• EXERCISE AIM:
Return exactly those lines of the material below that fall between the line holding "About Custom Domains" and the line holding "You can use", inclusive.

• MATERIAL FOR THE TASK:
————————
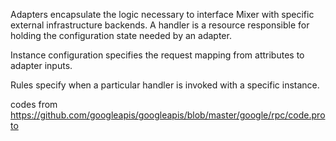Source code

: Adapters encapsulate the logic necessary to interface Mixer with specific external infrastructure backends. A handler is a resource responsible for holding the configuration state needed by an adapter.

Instance configuration specifies the request mapping from attributes to adapter inputs. 

Rules specify when a particular handler is invoked with a specific instance.


codes from https://github.com/googleapis/googleapis/blob/master/google/rpc/code.proto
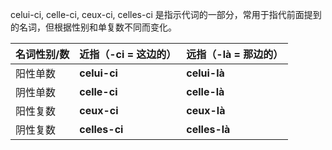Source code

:  celui-ci, celle-ci, ceux-ci, celles-ci 是指示代词的一部分，常用于指代前面提到的名词，但根据性别和单复数不同而变化。

 | 名词性别/数 | 近指（**-ci** = 这边的） | 远指（**-là** = 那边的） |
| ------ | ----------------- | ----------------- |
| 阳性单数   | **celui-ci**      | **celui-là**      |
| 阴性单数   | **celle-ci**      | **celle-là**      |
| 阳性复数   | **ceux-ci**       | **ceux-là**       |
| 阴性复数   | **celles-ci**     | **celles-là**     |
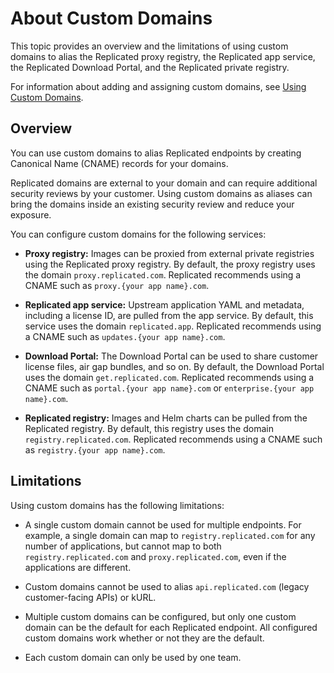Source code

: # About Custom Domains

This topic provides an overview and the limitations of using custom domains to alias the Replicated proxy registry, the Replicated app service, the Replicated Download Portal, and the Replicated private registry.

For information about adding and assigning custom domains, see [Using Custom Domains](custom-domains-using).

## Overview

You can use custom domains to alias Replicated endpoints by creating Canonical Name (CNAME) records for your domains.

Replicated domains are external to your domain and can require additional security reviews by your customer. Using custom domains as aliases can bring the domains inside an existing security review and reduce your exposure.

You can configure custom domains for the following services:

- **Proxy registry:** Images can be proxied from external private registries using the Replicated proxy registry. By default, the proxy registry uses the domain `proxy.replicated.com`. Replicated recommends using a CNAME such as `proxy.{your app name}.com`. 

- **Replicated app service:** Upstream application YAML and metadata, including a license ID, are pulled from the app service. By default, this service uses the domain `replicated.app`. Replicated recommends using a CNAME such as `updates.{your app name}.com`. 

- **Download Portal:** The Download Portal can be used to share customer license files, air gap bundles, and so on. By default, the Download Portal uses the domain `get.replicated.com`. Replicated recommends using a CNAME such as `portal.{your app name}.com` or `enterprise.{your app name}.com`. 

- **Replicated registry:** Images and Helm charts can be pulled from the Replicated registry. By default, this registry uses the domain `registry.replicated.com`. Replicated recommends using a CNAME such as `registry.{your app name}.com`.

## Limitations

Using custom domains has the following limitations:

- A single custom domain cannot be used for multiple endpoints. For example, a single domain can map to `registry.replicated.com` for any number of applications, but cannot map to both `registry.replicated.com` and `proxy.replicated.com`, even if the applications are different.

- Custom domains cannot be used to alias `api.replicated.com` (legacy customer-facing APIs) or kURL.

- Multiple custom domains can be configured, but only one custom domain can be the default for each Replicated endpoint. All configured custom domains work whether or not they are the default.

- Each custom domain can only be used by one team.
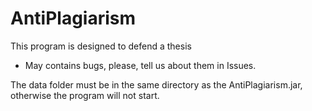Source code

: # AntiPlagiarism

This program is designed to defend a thesis
* May contains bugs, please, tell us about them in Issues.

The data folder must be in the same directory as the AntiPlagiarism.jar, otherwise the program will not start.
————————
• EXERCISE OUTPUT:
: # About Custom Domains

This topic provides an overview and the limitations of using custom domains to alias the Replicated proxy registry, the Replicated app service, the Replicated Download Portal, and the Replicated private registry.

For information about adding and assigning custom domains, see [Using Custom Domains](custom-domains-using).

## Overview

You can use custom domains to alias Replicated endpoints by creating Canonical Name (CNAME) records for your domains.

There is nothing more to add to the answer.